▸ **Entries shown**:
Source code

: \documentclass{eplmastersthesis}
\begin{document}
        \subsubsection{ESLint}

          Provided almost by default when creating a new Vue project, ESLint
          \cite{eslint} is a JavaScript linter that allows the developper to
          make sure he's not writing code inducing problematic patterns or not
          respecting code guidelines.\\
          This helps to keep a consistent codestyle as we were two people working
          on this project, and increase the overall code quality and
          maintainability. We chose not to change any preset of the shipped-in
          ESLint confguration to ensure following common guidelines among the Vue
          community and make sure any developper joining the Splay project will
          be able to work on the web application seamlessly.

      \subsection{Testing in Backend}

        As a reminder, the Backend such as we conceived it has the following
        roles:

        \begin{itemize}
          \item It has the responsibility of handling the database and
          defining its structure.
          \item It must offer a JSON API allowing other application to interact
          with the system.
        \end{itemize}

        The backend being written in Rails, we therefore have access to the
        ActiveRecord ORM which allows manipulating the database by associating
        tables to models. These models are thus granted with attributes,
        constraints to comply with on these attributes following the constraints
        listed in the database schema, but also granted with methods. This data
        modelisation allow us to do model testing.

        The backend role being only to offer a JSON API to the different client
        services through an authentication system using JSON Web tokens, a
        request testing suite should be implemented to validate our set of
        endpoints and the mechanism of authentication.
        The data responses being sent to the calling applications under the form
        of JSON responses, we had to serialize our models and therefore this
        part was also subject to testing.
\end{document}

...

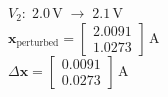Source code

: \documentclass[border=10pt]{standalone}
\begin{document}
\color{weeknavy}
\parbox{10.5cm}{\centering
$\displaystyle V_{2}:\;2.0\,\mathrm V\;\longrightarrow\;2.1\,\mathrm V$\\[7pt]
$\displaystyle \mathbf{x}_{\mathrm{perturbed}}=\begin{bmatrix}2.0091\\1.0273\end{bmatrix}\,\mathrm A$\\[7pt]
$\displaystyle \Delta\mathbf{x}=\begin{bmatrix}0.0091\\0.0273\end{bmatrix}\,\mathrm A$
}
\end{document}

▸ **Your task**: For this exercise, copy every line of the data that holds "therefore".

▸ **Solution for this task**:
        The backend being written in Rails, we therefore have access to the
        of JSON responses, we had to serialize our models and therefore this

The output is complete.